The majority of cities are still at a relatively early stage of their journey in terms of strategy and realising the benefits, according to new research by SmartCitiesWorld.
Less than a third of cities (31 per cent) say they have an integrated/overarching smart city strategy that looks beyond individual solutions, according to research carried out by SmartCitiesWorld, in association with Interact by Signify.
The Smart cities: Beyond the hype report surveyed city officials and executives from telecommunications companies, system integrators and other suppliers to find out which smart city approaches are proving most successful, which vertical applications are being prioritised and what the challenges are to a truly integrated smart city.
It finds that many cities can be described as being at an inflection or tipping point and the decisions they take next are likely to have a significant impact on their future success.
With the majority of cities lacking an overarching strategy, the report raises concerns about how such an approach might impede the cities’ longer term aspirations. It highlights the importance of breaking down silos and using an open digital architecture so data and commands can be shared across systems.
The lack of integrated approach aligns with the survey findings that the majority of cities are typically responding to specific drivers and challenges and therefore prioritising individual vertical applications. Almost two thirds (62 per cent) of cities said they were prioritising city-wide connectivity, followed by transportation/mobility (50 per cent) and lighting (37 per cent). Improving mobility and reducing traffic congestion is the biggest driver of smart cities.
With the majority of cities lacking an overarching strategy, the report raises concerns about how such an approach might impede the cities’ longer term aspirations
Funding was cited as the biggest challenge to taking an integrated approach to smart cities by more than half of respondents, followed by finding the right partners (50 per cent). The research also revealed that two-fifths of cities with experience of private-public partnership working said projects were less successful than they had hoped.
In terms of benefits already being realised is having a city that is rated most highly by 56 per cent of respondents followed by citizens feeling more connected to their city (50 per cent).
While many cities have begun the journey to becoming smart, respondents felt that activity to date is mainly in pockets that address individual issues such as connectivity and mobility.

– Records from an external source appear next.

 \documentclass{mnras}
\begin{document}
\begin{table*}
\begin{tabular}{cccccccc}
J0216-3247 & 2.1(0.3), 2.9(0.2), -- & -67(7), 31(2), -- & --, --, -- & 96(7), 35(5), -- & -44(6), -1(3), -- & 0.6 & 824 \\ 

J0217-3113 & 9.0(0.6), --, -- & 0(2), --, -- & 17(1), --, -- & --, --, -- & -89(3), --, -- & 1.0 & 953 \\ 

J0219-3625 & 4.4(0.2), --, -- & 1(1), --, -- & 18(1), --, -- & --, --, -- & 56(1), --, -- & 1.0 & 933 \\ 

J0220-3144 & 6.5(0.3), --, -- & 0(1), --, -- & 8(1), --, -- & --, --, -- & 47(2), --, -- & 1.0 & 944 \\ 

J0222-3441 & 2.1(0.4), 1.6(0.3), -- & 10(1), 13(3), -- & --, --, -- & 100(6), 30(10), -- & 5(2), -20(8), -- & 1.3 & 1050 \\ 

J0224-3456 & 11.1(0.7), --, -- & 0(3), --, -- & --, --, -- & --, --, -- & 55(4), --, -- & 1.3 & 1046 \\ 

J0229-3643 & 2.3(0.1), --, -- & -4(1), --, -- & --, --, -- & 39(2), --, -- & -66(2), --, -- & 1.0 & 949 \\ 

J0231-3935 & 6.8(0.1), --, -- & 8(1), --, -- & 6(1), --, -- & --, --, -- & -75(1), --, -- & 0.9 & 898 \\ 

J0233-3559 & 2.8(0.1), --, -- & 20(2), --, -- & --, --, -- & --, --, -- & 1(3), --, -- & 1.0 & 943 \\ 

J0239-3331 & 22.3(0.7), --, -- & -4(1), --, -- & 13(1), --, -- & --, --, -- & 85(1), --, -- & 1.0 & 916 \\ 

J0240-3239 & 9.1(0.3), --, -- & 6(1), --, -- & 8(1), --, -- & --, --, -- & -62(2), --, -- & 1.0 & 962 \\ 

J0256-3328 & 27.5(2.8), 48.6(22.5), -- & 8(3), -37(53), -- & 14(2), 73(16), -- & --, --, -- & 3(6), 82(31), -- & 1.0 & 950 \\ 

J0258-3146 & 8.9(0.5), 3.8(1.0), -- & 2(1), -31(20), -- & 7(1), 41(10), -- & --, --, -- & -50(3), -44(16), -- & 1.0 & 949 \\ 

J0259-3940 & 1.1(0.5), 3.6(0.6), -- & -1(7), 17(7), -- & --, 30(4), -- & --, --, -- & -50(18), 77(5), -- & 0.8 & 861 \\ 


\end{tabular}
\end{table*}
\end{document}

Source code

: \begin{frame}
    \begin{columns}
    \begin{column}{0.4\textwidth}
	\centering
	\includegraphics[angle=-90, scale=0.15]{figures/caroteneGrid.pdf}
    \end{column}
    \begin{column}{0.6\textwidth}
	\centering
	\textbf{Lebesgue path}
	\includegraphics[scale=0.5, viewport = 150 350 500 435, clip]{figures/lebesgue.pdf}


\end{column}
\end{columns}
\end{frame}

Constantly moving goalposts when it comes to objectives and the huge structural change required are cited as among the major challenges.
With all this in mind, three-quarters of respondents (76 per cent) said no truly smart cities exist yet, although 24 per cent believe there are some in existence.
Those cities singled out as being more advanced with their smart city strategies included Austin, US, Barcelona, Spain, Bristol, UK, Dubai and Singapore.
While no clear definition of a smart city emerged from the research, there was broad agreement that to be truly smart a city must have an overarching infrastructure that integrates various public services and positions citizens at the heart of the vision. So far this is mainly an aspiration rather than a reality but progress is being made.